▶ [Exercise]: Two lines in the listing below mark the span: one contains "malformed message IDs)." and one contains "for SELECT function.". Reproduce both of them and everything between, exactly.

▶ [Records to process]:
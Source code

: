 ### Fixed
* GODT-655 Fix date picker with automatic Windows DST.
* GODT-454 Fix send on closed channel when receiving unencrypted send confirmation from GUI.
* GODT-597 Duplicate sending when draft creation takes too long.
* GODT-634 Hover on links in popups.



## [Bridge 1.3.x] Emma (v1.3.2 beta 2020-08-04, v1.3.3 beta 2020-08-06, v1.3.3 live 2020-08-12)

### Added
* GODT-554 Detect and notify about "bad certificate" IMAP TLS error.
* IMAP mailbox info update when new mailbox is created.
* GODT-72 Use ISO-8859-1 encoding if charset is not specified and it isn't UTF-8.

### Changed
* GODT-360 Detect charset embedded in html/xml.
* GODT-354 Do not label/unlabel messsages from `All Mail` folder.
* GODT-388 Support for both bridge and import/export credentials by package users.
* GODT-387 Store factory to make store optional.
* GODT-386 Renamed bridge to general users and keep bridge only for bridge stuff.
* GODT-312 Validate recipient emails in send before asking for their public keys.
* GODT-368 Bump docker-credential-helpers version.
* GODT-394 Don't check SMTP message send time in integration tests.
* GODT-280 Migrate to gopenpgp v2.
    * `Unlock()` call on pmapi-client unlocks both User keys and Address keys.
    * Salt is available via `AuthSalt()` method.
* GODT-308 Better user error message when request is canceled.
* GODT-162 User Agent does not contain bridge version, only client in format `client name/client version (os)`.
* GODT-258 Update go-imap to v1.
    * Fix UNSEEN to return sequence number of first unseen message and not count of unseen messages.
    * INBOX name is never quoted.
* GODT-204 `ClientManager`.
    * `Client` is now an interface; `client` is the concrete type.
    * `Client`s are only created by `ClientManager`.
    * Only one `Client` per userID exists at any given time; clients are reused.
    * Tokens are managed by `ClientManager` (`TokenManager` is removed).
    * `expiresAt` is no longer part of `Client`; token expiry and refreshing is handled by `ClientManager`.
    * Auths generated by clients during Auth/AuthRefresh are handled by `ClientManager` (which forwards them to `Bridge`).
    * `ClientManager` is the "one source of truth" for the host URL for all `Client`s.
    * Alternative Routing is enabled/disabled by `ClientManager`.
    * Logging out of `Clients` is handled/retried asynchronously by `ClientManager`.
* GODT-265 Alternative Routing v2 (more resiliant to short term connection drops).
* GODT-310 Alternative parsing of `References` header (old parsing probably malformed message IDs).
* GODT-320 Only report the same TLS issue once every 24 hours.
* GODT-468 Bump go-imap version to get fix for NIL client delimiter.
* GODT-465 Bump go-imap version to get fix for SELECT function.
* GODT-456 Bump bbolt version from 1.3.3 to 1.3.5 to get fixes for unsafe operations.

==

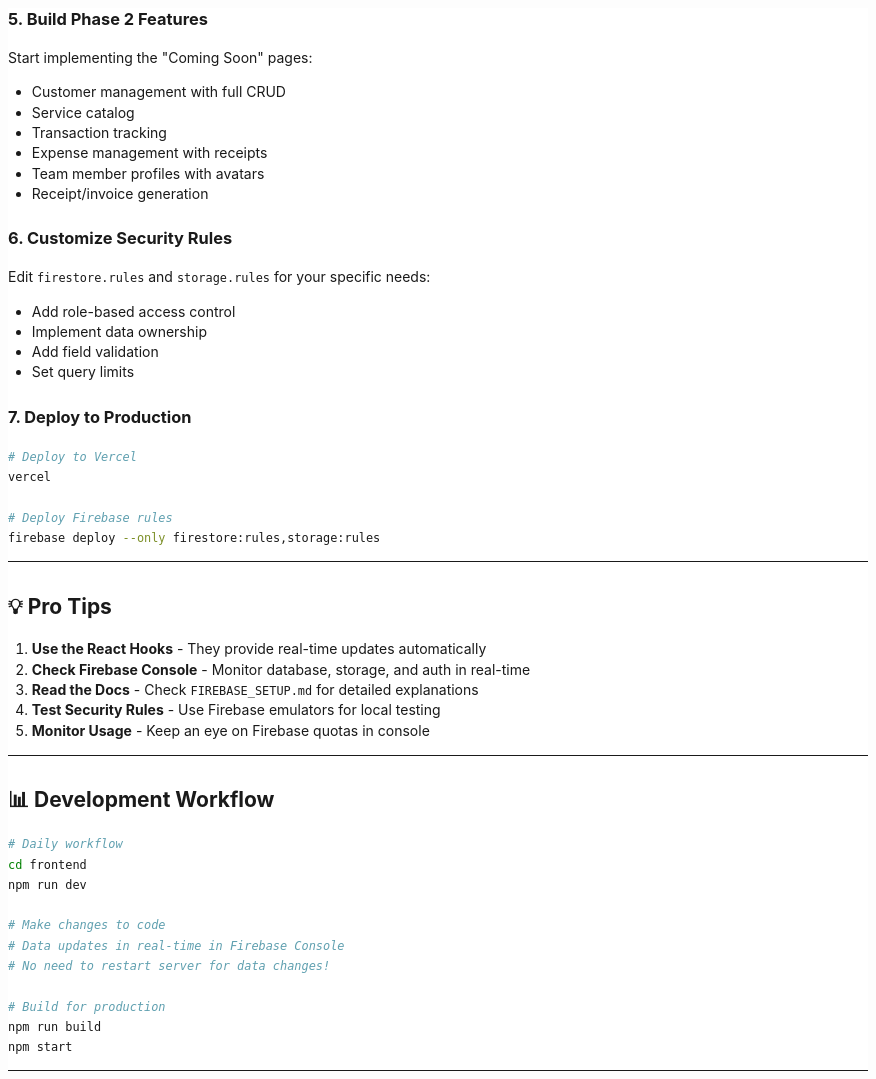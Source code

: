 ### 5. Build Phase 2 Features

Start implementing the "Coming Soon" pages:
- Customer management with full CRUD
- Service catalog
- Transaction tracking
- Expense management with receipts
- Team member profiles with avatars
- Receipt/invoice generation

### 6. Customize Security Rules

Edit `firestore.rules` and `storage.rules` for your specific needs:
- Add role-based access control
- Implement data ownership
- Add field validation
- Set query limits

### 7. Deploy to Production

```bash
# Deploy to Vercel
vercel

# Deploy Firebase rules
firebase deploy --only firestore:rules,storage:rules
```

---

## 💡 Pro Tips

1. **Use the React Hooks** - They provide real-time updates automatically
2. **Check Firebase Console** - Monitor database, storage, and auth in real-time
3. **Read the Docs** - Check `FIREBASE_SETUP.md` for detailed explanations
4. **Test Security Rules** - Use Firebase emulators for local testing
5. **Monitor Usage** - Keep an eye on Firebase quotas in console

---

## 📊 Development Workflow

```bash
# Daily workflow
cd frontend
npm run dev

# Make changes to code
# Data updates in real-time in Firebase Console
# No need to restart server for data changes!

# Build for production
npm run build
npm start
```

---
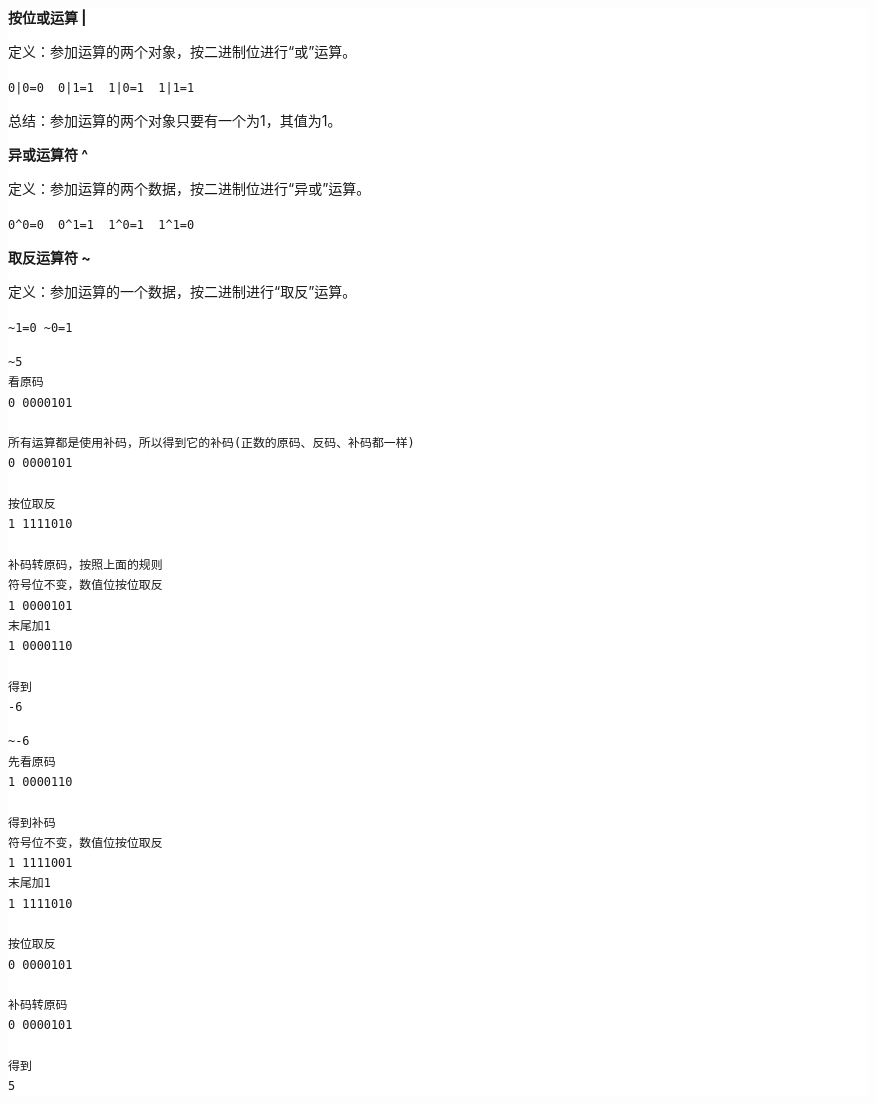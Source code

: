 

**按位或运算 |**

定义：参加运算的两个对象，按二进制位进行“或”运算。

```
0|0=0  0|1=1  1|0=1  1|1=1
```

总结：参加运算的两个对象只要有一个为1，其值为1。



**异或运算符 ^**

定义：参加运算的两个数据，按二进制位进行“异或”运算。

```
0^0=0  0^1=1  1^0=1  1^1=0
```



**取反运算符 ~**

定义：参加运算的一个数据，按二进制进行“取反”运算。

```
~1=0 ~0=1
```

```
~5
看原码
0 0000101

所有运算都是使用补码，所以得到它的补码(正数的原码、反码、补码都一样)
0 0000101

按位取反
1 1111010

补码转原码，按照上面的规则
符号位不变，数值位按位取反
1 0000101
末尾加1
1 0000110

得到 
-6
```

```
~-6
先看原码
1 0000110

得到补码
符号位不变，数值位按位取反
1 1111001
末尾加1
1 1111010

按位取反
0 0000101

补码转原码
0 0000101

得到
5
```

▶ [Solution to the exercise]:
* GODT-310 Alternative parsing of `References` header (old parsing probably malformed message IDs).
* GODT-320 Only report the same TLS issue once every 24 hours.
* GODT-468 Bump go-imap version to get fix for NIL client delimiter.
* GODT-465 Bump go-imap version to get fix for SELECT function.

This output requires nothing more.